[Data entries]

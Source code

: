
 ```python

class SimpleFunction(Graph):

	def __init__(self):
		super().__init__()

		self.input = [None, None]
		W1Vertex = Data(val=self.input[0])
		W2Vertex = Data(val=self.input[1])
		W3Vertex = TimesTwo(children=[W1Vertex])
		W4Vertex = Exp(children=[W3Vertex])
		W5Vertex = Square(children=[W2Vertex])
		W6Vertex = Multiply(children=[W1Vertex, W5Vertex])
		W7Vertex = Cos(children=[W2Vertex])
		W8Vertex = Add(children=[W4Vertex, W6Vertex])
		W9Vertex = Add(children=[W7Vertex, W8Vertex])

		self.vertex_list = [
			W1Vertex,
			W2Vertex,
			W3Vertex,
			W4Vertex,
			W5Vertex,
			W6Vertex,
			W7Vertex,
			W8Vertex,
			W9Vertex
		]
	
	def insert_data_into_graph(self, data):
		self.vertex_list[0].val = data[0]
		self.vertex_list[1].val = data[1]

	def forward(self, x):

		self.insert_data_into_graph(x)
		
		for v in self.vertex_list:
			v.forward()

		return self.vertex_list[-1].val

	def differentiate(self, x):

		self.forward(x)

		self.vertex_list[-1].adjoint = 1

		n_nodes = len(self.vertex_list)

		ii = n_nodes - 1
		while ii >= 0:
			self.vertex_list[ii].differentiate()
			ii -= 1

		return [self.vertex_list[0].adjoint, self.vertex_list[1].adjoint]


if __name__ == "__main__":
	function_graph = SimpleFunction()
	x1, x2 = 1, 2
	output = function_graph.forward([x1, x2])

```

What this task involves: In the entries above, find each line that has the word "return". Copy it.

Finished task:
		return self.vertex_list[-1].val
		return [self.vertex_list[0].adjoint, self.vertex_list[1].adjoint]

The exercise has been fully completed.